Seasonally Dry Tropical Forests

Author: Rodolfo Dirzo
Publisher: Island Press
ISBN: 1610910214
Size: 59.57 MB
Format: PDF, Kindle
View: 2762
Though seasonally dry tropical forests are equally as important to global biodiversity as tropical rainforests, and are one of the most representative and highly endangered ecosystems in Latin America, knowledge about them remains limited because of the relative paucity of attention paid to them by scientists and researchers and a lack of published information on the subject. Seasonally Dry Tropical Forests seeks to address this shortcoming by bringing together a range of experts in diverse fields including biology, ecology, biogeography, and biogeochemistry, to review, synthesize, and explain the current state of our collective knowledge on the ecology and conservation of seasonally dry tropical forests. The book offers a synthetic and cross-disciplinary review of recent work with an expansive scope, including sections on distribution, diversity, ecosystem function, and human impacts. Throughout, contributors emphasize conservation issues, particularly emerging threats and promising solutions, with key chapters on climate change, fragmentation, restoration, ecosystem services, and sustainable use. Seasonally dry tropical forests are extremely rich in biodiversity, and are seriously threatened. They represent scientific terrain that is poorly explored, and there is an urgent need for increased understanding of the system's basic ecology. Seasonally Dry Tropical Forests represents an important step in bringing together the most current scientific information about this vital ecosystem and disseminating it to the scientific and conservation communities.

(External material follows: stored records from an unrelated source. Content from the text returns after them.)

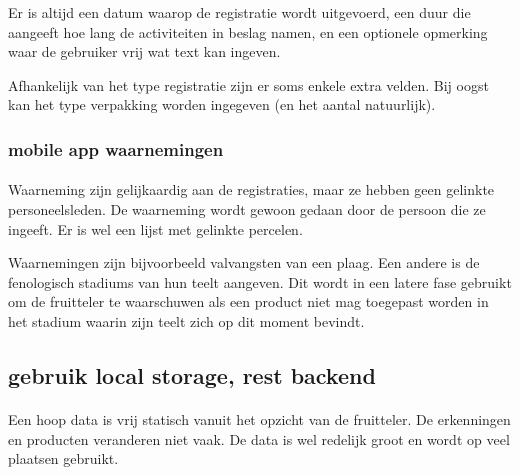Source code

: Er is altijd een datum waarop de registratie wordt uitgevoerd, een duur die aangeeft
hoe lang de activiteiten in beslag namen, en een optionele opmerking waar de gebruiker
vrij wat text kan ingeven.

Afhankelijk van het type registratie zijn er soms enkele extra velden. Bij oogst kan het
type verpakking worden ingegeven (en het aantal natuurlijk).


\subsubsection {mobile app waarnemingen}

\paragraph {} Waarneming zijn gelijkaardig aan de registraties, maar ze hebben geen
gelinkte personeelsleden. De waarneming wordt gewoon gedaan door de persoon die ze
ingeeft. Er is wel een lijst met gelinkte percelen.

Waarnemingen zijn bijvoorbeeld valvangsten van een plaag. Een andere is de fenologisch
stadiums van hun teelt aangeven. Dit wordt in een latere fase gebruikt om de fruitteler te
waarschuwen als een product niet mag toegepast worden in het stadium waarin zijn teelt
zich op dit moment bevindt.


\subsection {gebruik local storage, rest backend}

\paragraph {} Een hoop data is vrij statisch vanuit het opzicht van de fruitteler. De
erkenningen en producten veranderen niet vaak. De data is wel redelijk groot en wordt op
veel plaatsen gebruikt.
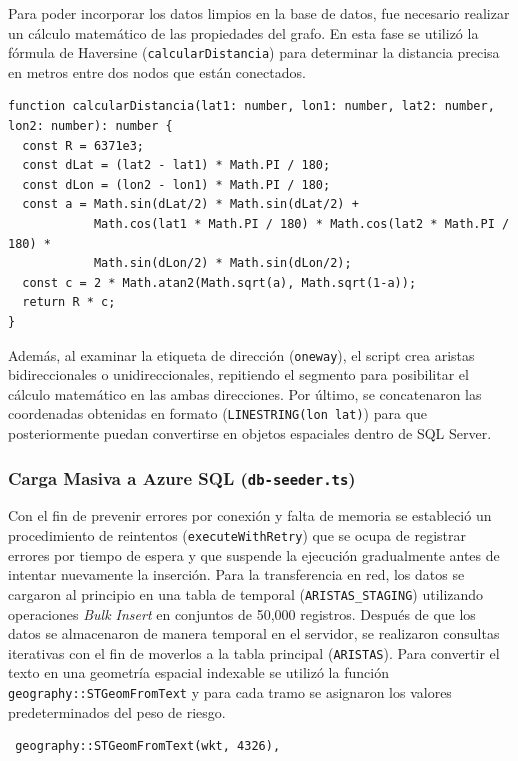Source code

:Para poder incorporar los datos limpios en la base de datos, fue necesario realizar un cálculo matemático de las propiedades del grafo. En esta fase se utilizó la fórmula de Haversine (\texttt{calcularDistancia}) para determinar la distancia precisa en metros entre dos nodos que están conectados.

\begin{lstlisting}
function calcularDistancia(lat1: number, lon1: number, lat2: number, lon2: number): number {
  const R = 6371e3;
  const dLat = (lat2 - lat1) * Math.PI / 180;
  const dLon = (lon2 - lon1) * Math.PI / 180;
  const a = Math.sin(dLat/2) * Math.sin(dLat/2) +
            Math.cos(lat1 * Math.PI / 180) * Math.cos(lat2 * Math.PI / 180) *
            Math.sin(dLon/2) * Math.sin(dLon/2);
  const c = 2 * Math.atan2(Math.sqrt(a), Math.sqrt(1-a));
  return R * c;
}   
\end{lstlisting}

Además, al examinar la etiqueta de dirección (\texttt{oneway}), el script crea aristas bidireccionales o unidireccionales, repitiendo el segmento para posibilitar el cálculo matemático en las ambas direcciones. Por último, se concatenaron las coordenadas obtenidas en formato (\texttt{LINESTRING(lon lat)}) para que posteriormente puedan convertirse en objetos espaciales dentro de SQL Server.

\subsubsection*{\hspace{0.7cm}Carga Masiva a Azure SQL (\texttt{db-seeder.ts})}

Con el fin de prevenir errores por conexión y falta de memoria se estableció un procedimiento de reintentos (\texttt{executeWithRetry}) que se ocupa de registrar errores por tiempo de espera y que suspende la ejecución gradualmente antes de intentar nuevamente la inserción. Para la transferencia en red, los datos se cargaron al principio en una tabla de temporal (\texttt{ARISTAS\_STAGING}) utilizando operaciones \textit{Bulk Insert} en conjuntos de 50{,}000 registros. Después de que los datos se almacenaron de manera temporal en el servidor, se realizaron consultas iterativas con el fin de moverlos a la tabla principal (\texttt{ARISTAS}). Para convertir el texto en una geometría espacial indexable se utilizó la función \texttt{geography::STGeomFromText} y para cada tramo se asignaron los valores predeterminados del peso de riesgo.
\begin{lstlisting}
 geography::STGeomFromText(wkt, 4326),
\end{lstlisting}

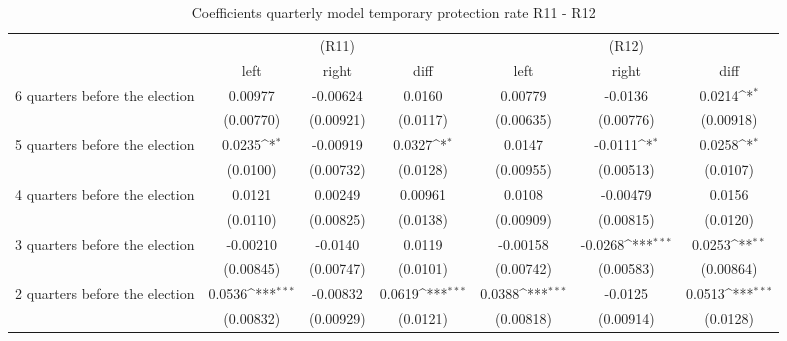 \begin{table}[!ht]\centering \footnotesize
\def\sym#1{\ifmmode^{#1}\else\(^{#1}\)\fi}
\caption{Coefficients quarterly model temporary protection rate R11 - R12}
\begin{tabular}{l*{6}{c}}
\hline\hline
                    &\multicolumn{3}{c}{(R11)}&\multicolumn{3}{c}{(R12)}\\
&\multicolumn{1}{c}{left}&\multicolumn{1}{c}{right}&\multicolumn{1}{c}{diff}&\multicolumn{1}{c}{left}&\multicolumn{1}{c}{right}&\multicolumn{1}{c}{diff}\\
\hline
 6 quarters before the election&     0.00977         &    -0.00624         &      0.0160         &     0.00779         &     -0.0136         &      0.0214\sym{*}  \\
                    &   (0.00770)         &   (0.00921)         &    (0.0117)         &   (0.00635)         &   (0.00776)         &   (0.00918)         \\
[0,5em]
 5 quarters before the election&      0.0235\sym{*}  &    -0.00919         &      0.0327\sym{*}  &      0.0147         &     -0.0111\sym{*}  &      0.0258\sym{*}  \\
                    &    (0.0100)         &   (0.00732)         &    (0.0128)         &   (0.00955)         &   (0.00513)         &    (0.0107)         \\
[0,5em]
 4 quarters before the election&      0.0121         &     0.00249         &     0.00961         &      0.0108         &    -0.00479         &      0.0156         \\
                    &    (0.0110)         &   (0.00825)         &    (0.0138)         &   (0.00909)         &   (0.00815)         &    (0.0120)         \\
[0,5em]
 3 quarters before the election&    -0.00210         &     -0.0140         &      0.0119         &    -0.00158         &     -0.0268\sym{***}&      0.0253\sym{**} \\
                    &   (0.00845)         &   (0.00747)         &    (0.0101)         &   (0.00742)         &   (0.00583)         &   (0.00864)         \\
[0,5em]
 2 quarters before the election&      0.0536\sym{***}&    -0.00832         &      0.0619\sym{***}&      0.0388\sym{***}&     -0.0125         &      0.0513\sym{***}\\
                    &   (0.00832)         &   (0.00929)         &    (0.0121)         &   (0.00818)         &   (0.00914)         &    (0.0128)         \\

\end{tabular}
\end{table}
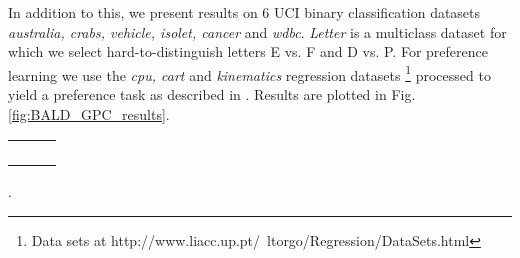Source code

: \documentclass{article}
\newcommand{\ourmethod}{BALD } %
\begin{document}
In addition to this, we present results on 6 UCI binary classification datasets \emph{australia, crabs, vehicle, isolet, cancer} and \emph{wdbc}. \emph{Letter} is a multiclass dataset for which we select hard-to-distinguish letters E vs. F and D vs. P. For preference learning we use the \emph{cpu, cart} and \emph{kinematics} regression datasets \footnote{Data sets at http://www.liacc.up.pt/~ltorgo/Regression/DataSets.html} processed to yield a preference task as described in \cite{chu2005}. Results are plotted in Fig. \ref{fig:BALD_GPC_results}.


\begin{figure*}
\begin{center}
\begin{tabular}{ccc}
&
&
\\
&
&
\\
&
&
\\
&
&
\\
\end{tabular}
\end{center}
\caption{Classification accuracy on classification and preference learning datasets. Methods used are random query (\ref{plots:rand}), \ourmethod (\ref{plots:BALD}),  MES (\ref{plots:maxent}), QBC with 2 ($\mbox{QBC}_2$, \ref{plots:QBC2}) and 100 ($\mbox{QBC}_{100}$, \ref{plots:QBC100}) committee members, active SVM (\ref{plots:SVM}), IVM (\ref{plots:IVM}), decision theoretic \cite{kapoor2007} (\ref{plots:dec}), semi-supervised \cite{zhu2003} (\ref{plots:semi}) and empicial error (\ref{plots:emp}). The decision theoretic methods took a long time to run, so were not completed for all datasets. Plots (a-h) are GPC datasets, (i-k) are preference learning, plot (l) includes \ourmethod with hyperparameter learning (\ref{plots:opthyper})}.
\label{fig:BALD_GPC_results}
\end{figure*}
\end{document}
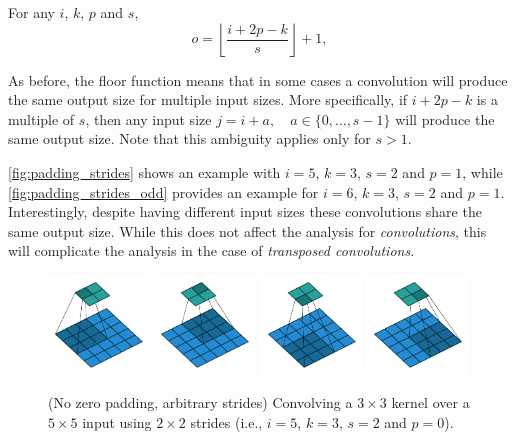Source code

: \begin{relationship}\label{rel:padding_strides}
For any $i$, $k$, $p$ and $s$,
\begin{equation*}
    o = \left\lfloor \frac{i + 2p - k}{s} \right\rfloor + 1,
\end{equation*}
\end{relationship}

\noindent As before, the floor function means that in some cases a convolution
will produce the same output size for multiple input sizes. More specifically,
if $i + 2p - k$ is a multiple of $s$, then any input size $j = i + a, \quad a
\in \{0,\ldots,s - 1\}$ will produce the same output size. Note that this
ambiguity applies only for $s > 1$.

\autoref{fig:padding_strides} shows an example with $i = 5$, $k = 3$, $s = 2$
and $p = 1$, while \autoref{fig:padding_strides_odd} provides an example for
$i = 6$, $k = 3$, $s = 2$ and $p = 1$. Interestingly, despite having different
input sizes these convolutions share the same output size. While this does not
affect the analysis for {\em convolutions}, this will complicate the analysis
in the case of {\em transposed convolutions}.

\begin{figure}[p]
    \centering
    \includegraphics[width=0.24\textwidth]{pdf/no_padding_strides_00.pdf}
    \includegraphics[width=0.24\textwidth]{pdf/no_padding_strides_01.pdf}
    \includegraphics[width=0.24\textwidth]{pdf/no_padding_strides_02.pdf}
    \includegraphics[width=0.24\textwidth]{pdf/no_padding_strides_03.pdf}
    \caption{\label{fig:no_padding_strides} (No zero padding, arbitrary
        strides) Convolving a $3 \times 3$ kernel over a $5 \times 5$ input
        using $2 \times 2$ strides (i.e., $i = 5$, $k = 3$, $s = 2$ and
        $p = 0$).}
\end{figure}


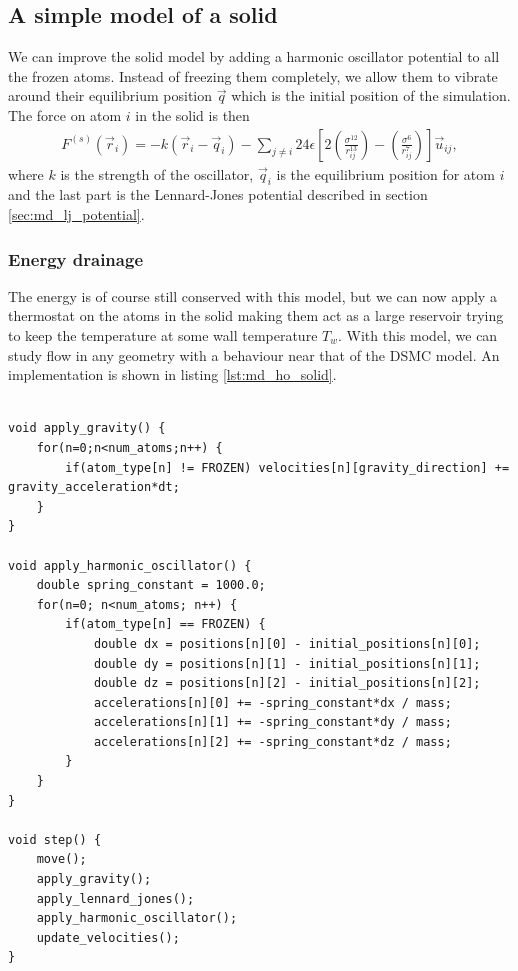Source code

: \subsection{A simple model of a solid}
We can improve the solid model by adding a harmonic oscillator potential to all the frozen atoms. Instead of freezing them completely, we allow them to vibrate around their equilibrium position $\vec q$ which is the initial position of the simulation. The force on atom $i$ in the solid is then
\begin{align}
	F^{(s)}(\vec r_i) = -k(\vec r_i - \vec q_i) 
	- \sum_{j\neq i} 24\epsilon\left[2\left(\frac{\sigma^{12}}{r_{ij}^{13}}\right) - \left(\frac{\sigma^6}{r_{ij}^7}\right)\right]\vec u_{ij},
\end{align}
where $k$ is the strength of the oscillator, $\vec q_i$ is the equilibrium position for atom $i$ and the last part is the Lennard-Jones potential described in section \ref{sec:md_lj_potential}.\\
\subsubsection{Energy drainage}
The energy is of course still conserved with this model, but we can now apply a thermostat on the atoms in the solid making them act as a large reservoir trying to keep the temperature at some wall temperature $T_w$. With this model, we can study flow in any geometry with a behaviour near that of the DSMC model. An implementation is shown in listing \ref{lst:md_ho_solid}.

\begin{lstlisting}[caption=Implementation of the harmonic oscillator model of a solid., label=lst:md_ho_solid]

void apply_gravity() {
    for(n=0;n<num_atoms;n++) {
        if(atom_type[n] != FROZEN) velocities[n][gravity_direction] += gravity_acceleration*dt;
    }
}

void apply_harmonic_oscillator() {
    double spring_constant = 1000.0;
    for(n=0; n<num_atoms; n++) {
        if(atom_type[n] == FROZEN) {
            double dx = positions[n][0] - initial_positions[n][0];
            double dy = positions[n][1] - initial_positions[n][1];
            double dz = positions[n][2] - initial_positions[n][2];
            accelerations[n][0] += -spring_constant*dx / mass;
            accelerations[n][1] += -spring_constant*dy / mass;
            accelerations[n][2] += -spring_constant*dz / mass;
        }
    }
}

void step() {
    move();
    apply_gravity();
    apply_lennard_jones();
    apply_harmonic_oscillator();
    update_velocities();
}
\end{lstlisting}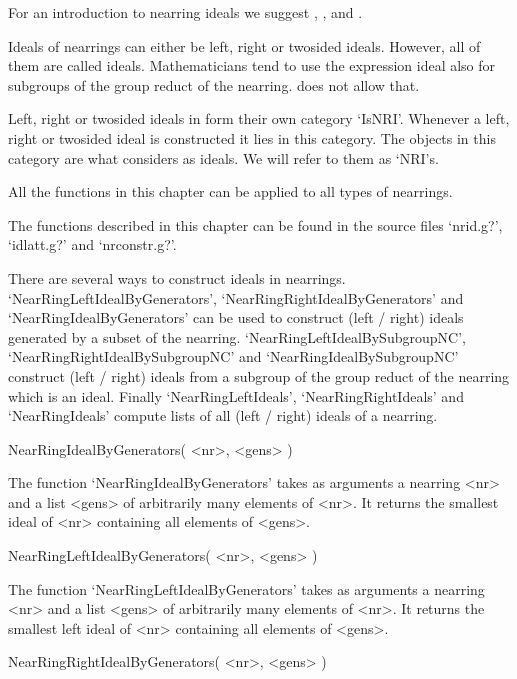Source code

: %
%

For an introduction to nearring ideals we suggest \cite{Pilz:Nearrings},
\cite{meldrum85:NATLWG}, and \cite{Clay:Nearrings}.

Ideals of nearrings can either be left, right or twosided ideals. However,
all of them are called ideals. Mathematicians tend to use the expression
ideal also for subgroups of the group reduct of the nearring. {\GAP} does
not allow that.

Left, right or twosided ideals in {\GAP} form their own category `IsNRI'.
Whenever a left, right or twosided ideal is constructed it lies in this
category. The objects in this category are what {\GAP} considers as ideals.
We will refer to them as `NRI's.

All the functions in this chapter can be applied to all types of nearrings.

The functions described in this chapter can be found in the source files
`nrid.g?', `idlatt.g?' and `nrconstr.g?'.



There are several ways to construct ideals in nearrings.
`NearRingLeftIdealByGenerators', `NearRingRightIdealByGenerators' and
`NearRingIdealByGenerators' can be used to construct (left / right)
ideals generated by a subset of the nearring.
`NearRingLeftIdealBySubgroupNC', `NearRingRightIdealBySubgroupNC' and
`NearRingIdealBySubgroupNC' construct (left / right) ideals from a subgroup
of the group reduct of the nearring which is an ideal. Finally
`NearRingLeftIdeals', `NearRingRightIdeals' and `NearRingIdeals'
compute lists of all (left / right) ideals of a nearring.

\>NearRingIdealByGenerators( <nr>, <gens> )

The function `NearRingIdealByGenerators' takes as arguments a nearring <nr>
and a list <gens> of arbitrarily many elements of <nr>. It returns the
smallest ideal of <nr> containing all elements of <gens>.

\>NearRingLeftIdealByGenerators( <nr>, <gens> )

The function `NearRingLeftIdealByGenerators' takes as arguments a nearring <nr>
and a list <gens> of arbitrarily many elements of <nr>. It returns the
smallest left ideal of <nr> containing all elements of <gens>.

\>NearRingRightIdealByGenerators( <nr>, <gens> )

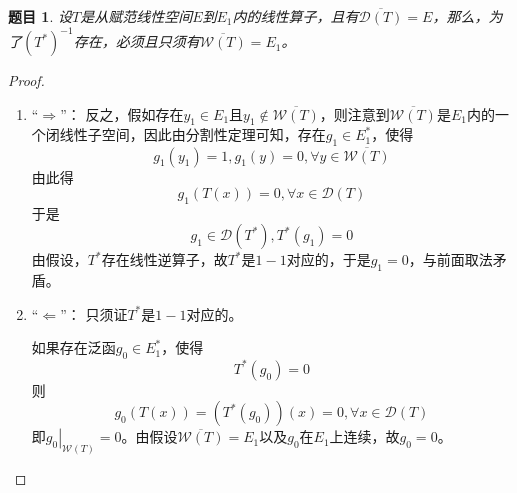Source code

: \documentclass[winfonts,UTF8,c5size,a4paper,fancyhdr,hyperref,titlepage,nocap]{ctexart}
\theoremstyle{question}
\newtheorem{Qut}{题目}
\theoremstyle{theorem}
\theoremstyle{definition}
\theoremstyle{remark}
\numberwithin{equation}{subsection}
\newcommand{\local}[2]{\left.{#1}\right|_{#2}}%
\begin{document}
\begin{Qut}
设$T$是从赋范线性空间$E$到$E_1$内的线性算子，且有$\overline{\mathcal{D}(T)}=E$，那么，为了$(T^{\ast})^{-1}$存在，必须且只须有$\overline{\mathcal{W}(T)}=E_1$。
\end{Qut}
\begin{proof}
\begin{enumerate}[1)]
    \setlength{\itemindent}{2ex}
    \item ``$\Longrightarrow$''：
    反之，假如存在$y_1\in E_1$且$y_1\notin\overline{\mathcal{W}(T)}$，则注意到$\overline{\mathcal{W}(T)}$是$E_1$内的一个闭线性子空间，因此由分割性定理可知，存在$g_1\in E_1^{\ast}$，使得
    \begin{equation*}
    g_1(y_1)=1, g_1(y)=0, \forall y\in\overline{\mathcal{W}(T)}
    \end{equation*}
    由此得
    \begin{equation*}
    g_1(T(x))=0,\forall x\in\mathcal{D}(T)
    \end{equation*}
    于是
    \begin{equation*}
    g_1\in\mathcal{D}(T^{\ast}), T^{\ast}(g_1)=0
    \end{equation*}
    由假设，$T^{\ast}$存在线性逆算子，故$T^{\ast}$是$1-1$对应的，于是$g_1=0$，与前面取法矛盾。
    \item ``$\Longleftarrow$''：
    只须证$T^{\ast}$是$1-1$对应的。

    如果存在泛函$g_0\in E_1^{\ast}$，使得
    \begin{equation*}
    T^{\ast}(g_0)=0
    \end{equation*}
    则
    \begin{equation*}
    g_0(T(x))=(T^{\ast}(g_0))(x)=0, \forall x\in\mathcal{D}(T)
    \end{equation*}
    即$\local{g_0}{\mathcal{W}(T)}=0$。由假设$\overline{\mathcal{W}(T)}=E_1$以及$g_0$在$E_1$上连续，故$g_0=0$。
\end{enumerate}
\end{proof}
\end{document}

Tropical Rain Forest Ecology Diversity And Conservation

Author: Jaboury Ghazoul
Publisher: Oxford Univ Pr
ISBN: 9780199285877
Size: 40.56 MB
Format: PDF
View: 4601
Rain forests represent the world's richest repository of terrestrial biodiversity, and play a major role in regulating the global climate. They support the livelihoods of a substantial proportion of the world's population and are the source of many internationally traded commodities. They remain (despite decades of conservation attention) increasingly vulnerable to degradation and clearance, with profound though often uncertain future costs to global society. Understanding the ecology of these diverse biomes, and peoples' dependencies on them, is fundamental to their future management and conservation. Tropical Rain Forest Ecology, Diversity, and Conservation introduces and explores what rain forests are, how they arose, what they contain, how they function, and how humans use and impact them. The book starts by introducing the variety of rain forest plants, fungi, microorganisms, and animals, emphasising the spectacular diversity that is the motivation for their conservation. The central chapters describe the origins of rain forest communities, the variety of rain forest formations, and their ecology and dynamics. The challenge of explaining the species richness of rain forest communities lies at the heart of ecological theory, and forms a common theme throughout. The book's final section considers historical and current interactions of humans and rain forests. It explores biodiversity conservation as well as livelihood security for the many communities that are dependent on rain forests - inextricable issues that represent urgent priorities for scientists, conservationists, and policy makers.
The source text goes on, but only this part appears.